U. S. natural gas futures were trading about 10 cents higher in early electronic trade Friday, rising again with stronger crude futures and global equity gains amid expectations that recent good economic data would translate into better demand for energy products.
The U. S. Energy Information Administration report showed total domestic gas inventories of 1.918 trillion cubic feet stood 491 bcf, or 34 percent, above last year and 362 bcf, or 23 percent, above the five-year average. The Organization of Petroleum Exporting Countries will review its output levels on May 28. Iran, the group’s second- largest member, will seek a price of $70 a barrel, told the OPEC Governor.
China Petroleum & Chemical Corp., Kuwait Petroleum Corp. and an overseas oil producer plan to build a $9 billion refining and petrochemical plant in southern China’s Guangdong province, according to the head of China’s energy authority.

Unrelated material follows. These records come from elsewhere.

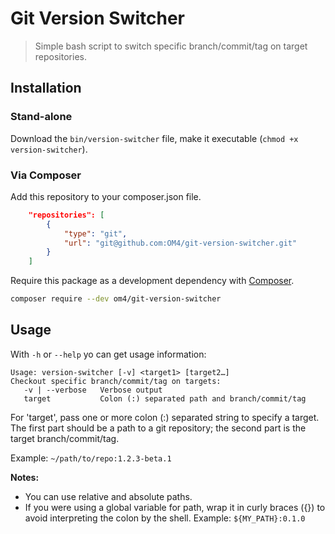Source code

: # Git Version Switcher

> Simple bash script to switch specific branch/commit/tag on target repositories.

## Installation

### Stand-alone

Download the `bin/version-switcher` file, make it executable (`chmod +x version-switcher`).

### Via Composer

Add this repository to your composer.json file.

```json
    "repositories": [
        {
            "type": "git",
            "url": "git@github.com:OM4/git-version-switcher.git"
        }
    ]
```

Require this package as a development dependency with [Composer](https://getcomposer.org).

```bash
composer require --dev om4/git-version-switcher
```

## Usage

With `-h` or `--help` yo can get usage information:

```
Usage: version-switcher [-v] <target1> [target2…]
Checkout specific branch/commit/tag on targets:
   -v | --verbose   Verbose output
   target           Colon (:) separated path and branch/commit/tag
```

For 'target', pass one or more colon (:) separated string to specify a target. The first part should be a path to a git repository; the second part is the target branch/commit/tag.

Example: `~/path/to/repo:1.2.3-beta.1`

**Notes:**
- You can use relative and absolute paths.
- If you were using a global variable for path, wrap it in curly braces ({}) to avoid interpreting the colon by the shell. Example: `${MY_PATH}:0.1.0`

The plant will include an oil refinery and an ethylene plant.
Centrica Plc, U. K.’s biggest energy supplier will pay about 2.25 billion pounds ($3.4 billion) to buy a 20 percent stake in British Energy Group Plc from Electricite de France SA. The latest National Weather Service six to 10-day outlook issued Thursday called for abovenormal readings for about the southern half of the nation and near-normal or below-normal readings for northern-tier states.
Temperatures in key gas consuming cities New York and Chicago were seen sliding up to 8 degrees below normal by midweek next week, but highs were still seen mostly in the 60s degrees Fahrenheit in both cities, according to forecaster DTN Meteorlogix.
Crude oil futures may trade sideways to down for the day due on profit taking, trend still remains up in energy complex. Natural Gas too may witness some profit taking during the day.
Drop in the RSI indicates that we may see some profit taking in near term in crude oil and markets are in the overbought zone. A technical correction is expected. The prices may test $56.50 per barrel.